Roger Gresham Cooke (26 January 1907 – 22 February 1970), usually known as Gresham Cooke, was a British Conservative Party politician.

==Early life==
Cooke was the son of Arthur Cooke, senior surgeon to Addenbrooke's Hospital, and the elder brother of RAF pilot Nicholas Gresham Cooke. He was educated at Winchester College, New College, Oxford, and Trinity College, Cambridge, where he read law. He was called to the Bar at the Inner Temple in 1930, and spent five years practising as a barrister before joining the British Road Federation as secretary in 1935, later becoming chairman of its Highways Committee. After the Second World War, in 1946, he was appointed director of the Society of Motor Manufacturers and Traders, a representational role which he held during a difficult period for the UK's economy and motor industry until 1955.

==Political career==
Cooke was Member of Parliament for Twickenham from 1955 until his death aged 63 in 1970. He enjoyed a reputation in parliament as a voice for the motor industry, advocating tirelessly for better roads and becoming joint secretary of the Conservative Parliamentary Transport Committee soon after his election. However, he was not always on the side of the motorist, putting forward proposals to ban 100,000 drivers a year (as a warning to improve safety standards) and a pay-as-you-drive tax in some cities.
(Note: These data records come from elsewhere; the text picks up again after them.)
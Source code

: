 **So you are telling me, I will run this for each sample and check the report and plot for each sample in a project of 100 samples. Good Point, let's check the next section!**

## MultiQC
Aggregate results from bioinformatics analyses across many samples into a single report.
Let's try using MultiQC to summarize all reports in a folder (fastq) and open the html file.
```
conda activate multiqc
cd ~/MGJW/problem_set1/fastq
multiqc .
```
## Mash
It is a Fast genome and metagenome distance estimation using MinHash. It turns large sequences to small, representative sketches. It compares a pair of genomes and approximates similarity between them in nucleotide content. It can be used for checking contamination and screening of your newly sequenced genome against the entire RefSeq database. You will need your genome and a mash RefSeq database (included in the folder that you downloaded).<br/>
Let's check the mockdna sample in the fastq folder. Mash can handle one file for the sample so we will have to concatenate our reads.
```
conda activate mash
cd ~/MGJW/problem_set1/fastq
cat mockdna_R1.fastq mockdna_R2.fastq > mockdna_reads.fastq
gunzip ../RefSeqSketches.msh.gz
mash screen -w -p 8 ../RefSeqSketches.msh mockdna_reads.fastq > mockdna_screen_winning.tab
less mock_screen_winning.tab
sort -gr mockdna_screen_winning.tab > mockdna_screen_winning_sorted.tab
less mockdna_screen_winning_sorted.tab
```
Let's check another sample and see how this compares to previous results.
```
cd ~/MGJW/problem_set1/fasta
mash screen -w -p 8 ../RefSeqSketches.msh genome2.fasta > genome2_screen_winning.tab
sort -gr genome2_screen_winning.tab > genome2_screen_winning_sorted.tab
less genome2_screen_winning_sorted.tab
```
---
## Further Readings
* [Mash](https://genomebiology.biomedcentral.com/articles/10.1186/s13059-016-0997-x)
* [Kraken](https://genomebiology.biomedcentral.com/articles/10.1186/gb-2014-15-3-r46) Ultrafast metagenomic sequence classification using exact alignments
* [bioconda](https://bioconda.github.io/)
No by-election was held after his death, as the 1970 general election followed only four months later, in which Toby Jessel was elected as Cooke's successor.

==Personal life==
Cooke married Rosalie Anne, daughter of J.R.H. Pinckney in 1934. His grandson is the journalist and environmental activist George Monbiot.

==Other activities==
A few days before he died Cooke was lobbying for Britain's motor racing achievements to be commemorated through a special issue of postage stamps.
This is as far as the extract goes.